La preparazione del cibo
Verso le 16,30 inizia la preparazione dell’iftar, la cena serale: le brick, frittate con uova e formaggio e il latte e le mandorle che precedono l’Isha, l’ultima preghiera. «Il problema è l’energia elettrica. Quando se ne va è una dramma, non siamo riusciti a trovare un generatore», dice Omessaad. Arrivano gli amici, Hadia ascolta le notizie e commenta: «Dicono che Gheddafi sia a Sirte o che sia ad Algeri.

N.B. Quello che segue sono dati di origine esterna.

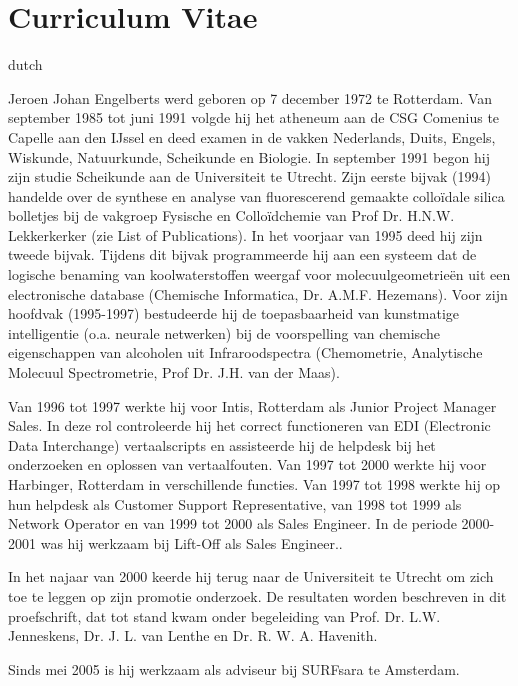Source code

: \chapter*{Curriculum Vitae}
\fancyhead[RO]{\thepage}
\fancyhead[LE]{\thepage}
\begin{otherlanguage*}{dutch}
\label{cv}

Jeroen Johan Engelberts werd geboren op 7 december 1972 te Rotterdam. Van september 1985 tot juni 1991 volgde hij het atheneum aan de CSG Comenius te Capelle aan den IJssel en deed examen in de vakken Nederlands, Duits, Engels, Wiskunde, Natuurkunde, Scheikunde en Biologie. In september 1991 begon hij zijn studie Scheikunde aan de Universiteit te Utrecht. Zijn eerste bijvak (1994) handelde over de synthese en analyse van fluorescerend gemaakte collo\"idale silica bolletjes bij de vakgroep Fysische en Collo\"idchemie van Prof Dr. H.N.W. Lekkerkerker (zie List of Publications). In het voorjaar van 1995 deed hij zijn tweede bijvak. Tijdens dit bijvak programmeerde hij aan een systeem dat de logische benaming van koolwaterstoffen weergaf voor molecuulgeometrie\"en uit een electronische database (Chemische Informatica, Dr. A.M.F. Hezemans). Voor zijn hoofdvak (1995-1997) bestudeerde hij de toepasbaarheid van kunstmatige intelligentie (o.a. neurale netwerken) bij de voorspelling van chemische eigenschappen van alcoholen uit Infraroodspectra (Chemometrie, Analytische Molecuul Spectrometrie, Prof Dr. J.H. van der Maas). 

 Van 1996 tot 1997 werkte hij voor Intis, Rotterdam als Junior Project Manager Sales. In deze rol controleerde hij het correct functioneren van EDI (Electronic Data Interchange) vertaalscripts en assisteerde hij de helpdesk bij het onderzoeken en oplossen van vertaalfouten.  Van 1997 tot 2000 werkte hij voor Harbinger, Rotterdam in verschillende functies. Van 1997 tot 1998 werkte hij op hun helpdesk als Customer Support Representative, van 1998 tot 1999 als Network Operator en van 1999 tot 2000 als Sales Engineer.  In de periode 2000-2001 was hij werkzaam bij Lift-Off als Sales Engineer..

In het najaar van 2000 keerde hij terug naar de Universiteit te Utrecht om zich toe te leggen op zijn promotie onderzoek. De resultaten worden beschreven in dit proefschrift, dat tot stand kwam onder begeleiding van  Prof. Dr. L.W.  Jenneskens, Dr. J. L. van Lenthe en Dr. R. W. A. Havenith.

Sinds mei 2005 is hij werkzaam als adviseur bij SURFsara te Amsterdam.
\end{otherlanguage*}
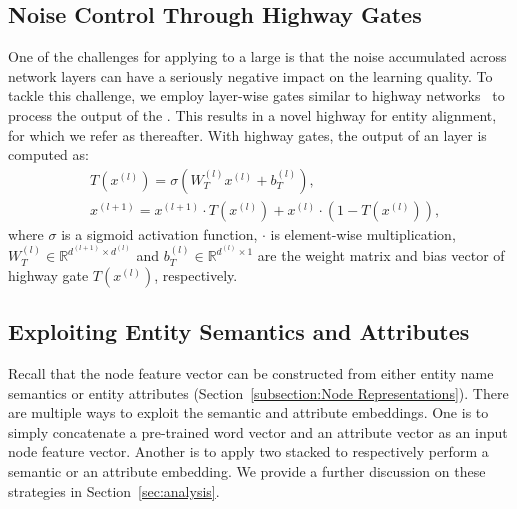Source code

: 	\subsection{Noise Control Through Highway Gates}
	\label{section:hgcn}
One of the challenges for applying \GCNs to a large \KG is that the noise accumulated across network layers can have a seriously negative
impact on the learning quality. To tackle this challenge, we employ layer-wise gates similar to highway
networks~\cite{Srivastava2015Highway} to process the output of the \RGCN. This results in a novel highway \RGCN for entity alignment, for
which we refer as \HRGCN thereafter. With highway gates, the output of an \HRGCN layer is computed as:
%
%
	\begin{equation}
	\begin{split}
	&T(x^{(l)})=\sigma(W_T^{(l)}x^{(l)}+b_T^{(l)}), \\
	&x^{(l+1)}=x^{(l+1)} \cdot T(x^{(l)})+x^{(l)} \cdot (1-T(x^{(l)})),
	\end{split}
	\end{equation}
	where $\sigma$ is a sigmoid activation function, $\cdot$ is element-wise multiplication, $W_T^{(l)} \in \mathbb{R}^{d^{(l+1)} \times
d^{(l)}}$ and $b_T^{(l)} \in \mathbb{R}^{d^{(l)} \times 1}$ are the weight matrix and bias vector of highway gate $T(x^{(l)})$,
respectively.


\subsection{Exploiting Entity Semantics and Attributes\label{sec:combine}}
    Recall that the node feature vector can be constructed from either entity name semantics or entity attributes (Section~\ref{subsection:Node
    Representations}). There are multiple ways to exploit the semantic and attribute embeddings. One is to simply concatenate a pre-trained word vector
    and an attribute vector as an input node feature vector. Another is to apply two stacked \HRGCNs to respectively perform a
    semantic or an attribute embedding.  We provide a further discussion on these strategies in Section~\ref{sec:analysis}.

Io penso che si sia fatto una plastica facciale, sono mesi che non si fa vedere…».
La cena
Quando il sole tramonta Aisha e la sua famiglia possono finalmente mangiare e soprattutto bere. «Il metabolismo si adatta ma con questo caldo la sete è terribile» dice Aisha il cui terrore più grande, ancor più della guerra, è che qualcuno in casa si ammali. «Negli ospedali manca tutto. La gente ha raccolto l’appello del Cnt ed ha donato il sangue. È andata anche a fare le pulizie. Ma mancano le medicine e soprattutto i medici e gli infermieri. Nei mesi scorsi sono morte quasi tutte le persone che avevano bisogno di assistenza quotidiana, come i pazienti in dialisi». Un cognato di Hadia passa per dire che il Cnt ha dirottato a Tripoli una petroliera diretta a Bengasi e promette di dare benzina gratis a tutti. «Anche questa è la rivoluzione» sottolinea Hadia.
La notte
Dopo la cena e l’ultima preghiera si parla. «Senza luce né corrente abbiamo imparato a parlare molto: del nostro futuro, di quello che faremo dopo quaranta anni di Gheddafi. Ogni discorso finisce sempre con la stessa speranza: che lui sia catturato al più presto e processato in Libia – dice Medhi, il fratello di Hadia – mi piacerebbe vedere com’è davvero, senza i capelli tinti e le solite mascherate. Ecco, vorrei vederlo andare in giro come una persona normale, senza più privilegi. Credo però che l’uccideranno i suoi per nascondere i loro crimini e farne un capro espiatorio…».